As the Dallas data showed, heat is not a new phenomenon nor getting more frequent. In fact, the warmest decade for Texas and the entire U.S. by far was the 1930s. 22 state/territory all-time heat records still reside in the record books that were set in the 1930s. There have been more record lows since the 1940s than record highs.
The 1930s were extreme for the heat during the ‘dust bowl’. 14 of the 15 years with the most heat records occurred before 1960.
Even the EPA shows the heat of the 1930s.
The mid 1930s were especially hot (and record cold in winter). Dryness accentuates both heat and cold.
The Washington Post this week talked about the amazing heat of the summer of 1936 (following the coldest winter).
The summer of 1936 produced triple digit heat in 45 of the 48 C states in the continental U. S., most records that are still standing. Eight states saw highs over 120F!
The central heat in La Niñas often plumes north and east in mid-summer into the eastern U.S. and southeast Canada.
BAKED APPLE
In NYC, 7 of the top 10 warmest Julys occurred in La Niña summers. The other 3 were in years where ENSO was neutral and/or transitioning to La Nina. As of July 21, 2022 Central Park has averaged 78.6F.
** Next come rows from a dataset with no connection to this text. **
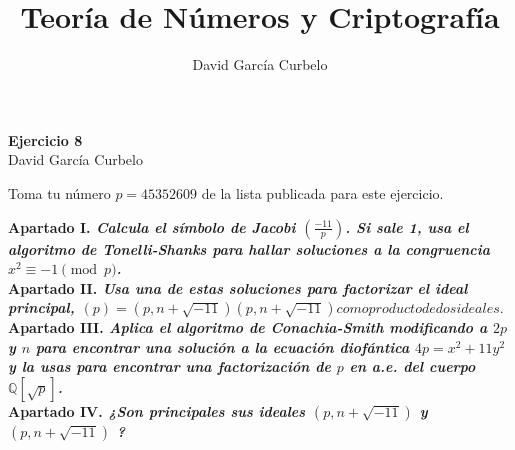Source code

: \documentclass[fleqn]{article}
\author{David García Curbelo}
\title{Teoría de Números y Criptografía}
\def\Q{\mathds{Q}}
\begin{document}
    \begin{center}
        \LARGE{\textbf{Ejercicio 8}} \\
        \Large{David García Curbelo} \\
    \end{center}

    \vspace{1cm}
    Toma tu número $p = 45352609$ de la lista publicada para este ejercicio.

    \textbf{Apartado I. \textit{Calcula el símbolo de Jacobi $\left(\frac{-11}{p}\right)$. Si sale 1, usa el algoritmo de 
                                Tonelli-Shanks para hallar soluciones a la congruencia $x^2 \equiv -1 \pmod{p}$.}}\\
    

    \newpage
    \textbf{Apartado II. \textit{Usa una de estas soluciones para factorizar el ideal principal, 
                                $(p) = (p, n+ \sqrt{-11})(p, n+ \sqrt{-11}) como producto de dos ideales.$}}\\

    \newpage
    \textbf{Apartado III. \textit{Aplica el algoritmo de Conachia-Smith modificando a $2p$ y $n$ para encontrar
                                una solución a la ecuación diofántica $4p = x^2 + 11y^2 $ y la usas para encontrar 
                                una factorización de $p$ en a.e. del cuerpo $\Q[\sqrt{p}]$.}} \\


    \newpage
    \textbf{Apartado IV. \textit{¿Son principales sus ideales $(p, n+ \sqrt{-11})$ y $(p, n+ \sqrt{-11})$ ?}}\\
\end{document}
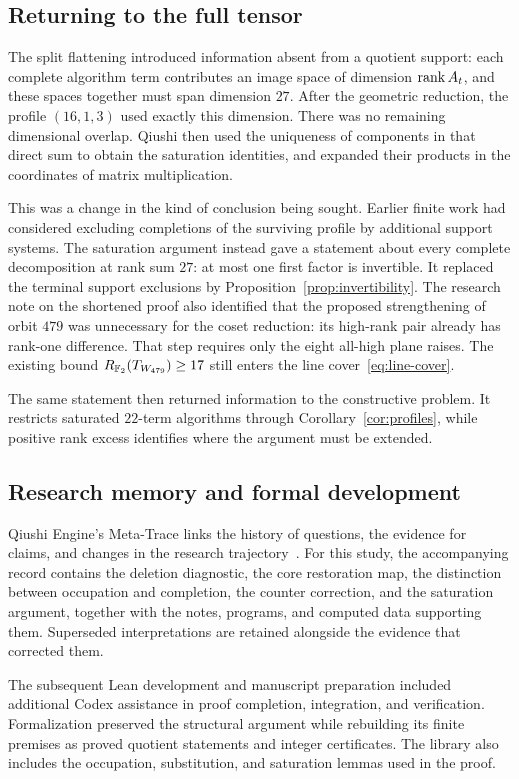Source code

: \subsection{Returning to the full tensor}
The split flattening introduced information absent from a quotient
support: each complete algorithm term contributes an image space of
dimension $\rank A_t$, and these spaces together must span dimension
$27$. After the geometric reduction, the profile $(16,1,3)$ used
exactly this dimension. There was no remaining dimensional overlap.
Qiushi then used the uniqueness of components in that direct sum to
obtain the saturation identities, and expanded their products in the
coordinates of matrix multiplication.

This was a change in the kind of conclusion being sought. Earlier
finite work had considered excluding completions of the surviving
profile by additional support systems. The saturation argument instead
gave a statement about every complete decomposition at rank sum $27$:
at most one first factor is invertible. It replaced the terminal
support exclusions by Proposition~\ref{prop:invertibility}. The
research note on the shortened proof also identified that the proposed
strengthening of orbit $479$ was unnecessary for the coset reduction:
its high-rank pair already has rank-one difference. That step requires
only the eight all-high plane raises. The existing bound
$R_{\F}(T_{W_{479}})\geq17$ still enters the line
cover~\eqref{eq:line-cover}.

The same statement then returned information to the constructive
problem. It restricts saturated $22$-term algorithms through
Corollary~\ref{cor:profiles}, while positive rank excess identifies
where the argument must be extended.

\subsection{Research memory and formal development}
Qiushi Engine's Meta-Trace links the history of questions, the evidence
for claims, and changes in the research trajectory~\cite{qiushi-optics}.
For this study, the accompanying record contains the deletion
diagnostic, the core restoration map,
the distinction between occupation and completion, the counter
correction, and the saturation argument, together with the notes,
programs, and computed data supporting them. Superseded interpretations
are retained alongside the evidence that corrected them.

The subsequent Lean development and manuscript preparation included
additional Codex assistance in proof completion, integration, and
verification. Formalization preserved the structural argument while
rebuilding its finite premises as proved quotient statements and
integer certificates. The library also includes the occupation,
substitution, and saturation lemmas used in the proof.
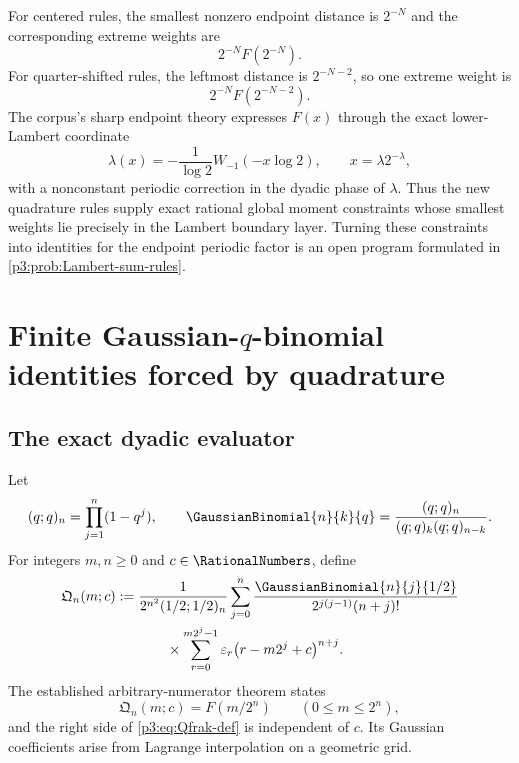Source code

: \documentclass[11pt,oneside]{article}
\numberwithin{equation}{section}
\theoremstyle{definition}
\theoremstyle{remark}
\newcommand{\eps}{\varepsilon}
\begin{document}
For centered rules, the smallest nonzero endpoint distance is $2^{-N}$ and the corresponding extreme weights are
\begin{equation}
 2^{-N}F(2^{-N}).
 \label{p3:eq:centered-extreme-weight}
\end{equation}
For quarter-shifted rules, the leftmost distance is $2^{-N-2}$, so one extreme weight is
\begin{equation}
 2^{-N}F(2^{-N-2}).
 \label{p3:eq:quarter-extreme-weight}
\end{equation}
The corpus's sharp endpoint theory expresses $F(x)$ through the exact lower-Lambert coordinate
\begin{equation}
 \lambda(x)=-\frac1{\log2}W_{-1}(-x\log2),
 \qquad x=\lambda2^{-\lambda},
 \label{p3:eq:Lambert-coordinate}
\end{equation}
with a nonconstant periodic correction in the dyadic phase of $\lambda$.  Thus the new quadrature rules supply exact rational global moment constraints whose smallest weights lie precisely in the Lambert boundary layer.  Turning these constraints into identities for the endpoint periodic factor is an open program formulated in \cref{p3:prob:Lambert-sum-rules}.

\section{Finite Gaussian-$q$-binomial identities forced by quadrature}
\label{p3:sec:qbinomial}

\subsection{The exact dyadic evaluator}

Let
\begin{equation}
 (q;q)_n=\prod_{j=1}^{n}(1-q^j),
 \qquad
 \GaussianBinomial{n}{k}{q}=\frac{(q;q)_n}{(q;q)_k(q;q)_{n-k}}.
 \label{p3:eq:q-notation-report}
\end{equation}
For integers $m,n\ge0$ and $c\in\RationalNumbers$, define
\begin{equation}
\begin{aligned}
 \mathfrak Q_n(m;c)
 :={}&\frac{1}{2^{n^2}(1/2;1/2)_n}
 \sum_{j=0}^{n}
 \frac{\GaussianBinomial{n}{j}{1/2}}
      {2^{j(j-1)}(n+j)!}\\
 &\qquad\times
 \sum_{r=0}^{m2^j-1}\eps_r
 \bigl(r-m2^j+c\bigr)^{n+j}.
 \label{p3:eq:Qfrak-def}
\end{aligned}
\end{equation}
The established arbitrary-numerator theorem states
\begin{equation}
 \mathfrak Q_n(m;c)=F(m/2^n)
 \qquad(0\le m\le2^n),
 \label{p3:eq:Qfrak-F}
\end{equation}
and the right side of \eqref{p3:eq:Qfrak-def} is independent of $c$.  Its Gaussian coefficients arise from Lagrange interpolation on a geometric grid.
\end{document}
In Central Park, the 1950s was the hottest decade by far.
The current heat wave in the Big Apple, in what had been a mostly moderate summer in the first half, will continue to Monday before the typical summer weather returns.
Central Park has had nine 90F days as of July 22, 2022. As many as 39 days of that temperature were logged in other years.
LACK OF SOIL MOISTURE ACCENTUATES WARMING
Soil moisture is a key factor in summer. When the soil is dry, the sun’s energy warms the ground and is not consumed in evaporating moisture back into the air. It amplifies any heat building in an amplified pattern.
La Niña induced dryness effect on vegetation in the southern plains is evident. Europe, like the central US, has found itself in a part of the global wave pattern that has limited rainfall and enhanced the summer temperatures. Notice the cold alternates with the warm, a sign of an amplified trough ridge pattern.
The UK is surrounded by water and often that limits the heat. However, the winds turned from off the warm continent into Britain for a few days last week and the temperatures spiked for two days until the maritime influence returned.
Even with the high heat, nights are bringing some relief. More seasonable air has returned. In the UK, cold is a greater danger than heat especially as blackouts threaten in the winter when solar energy is limited given the latitude and cold often comes with little winds at night. Over 20% of the population are in energy poverty, often having to chose between heating and eating. Britain and most countries find 10 to 20 times more people die from cold than heat.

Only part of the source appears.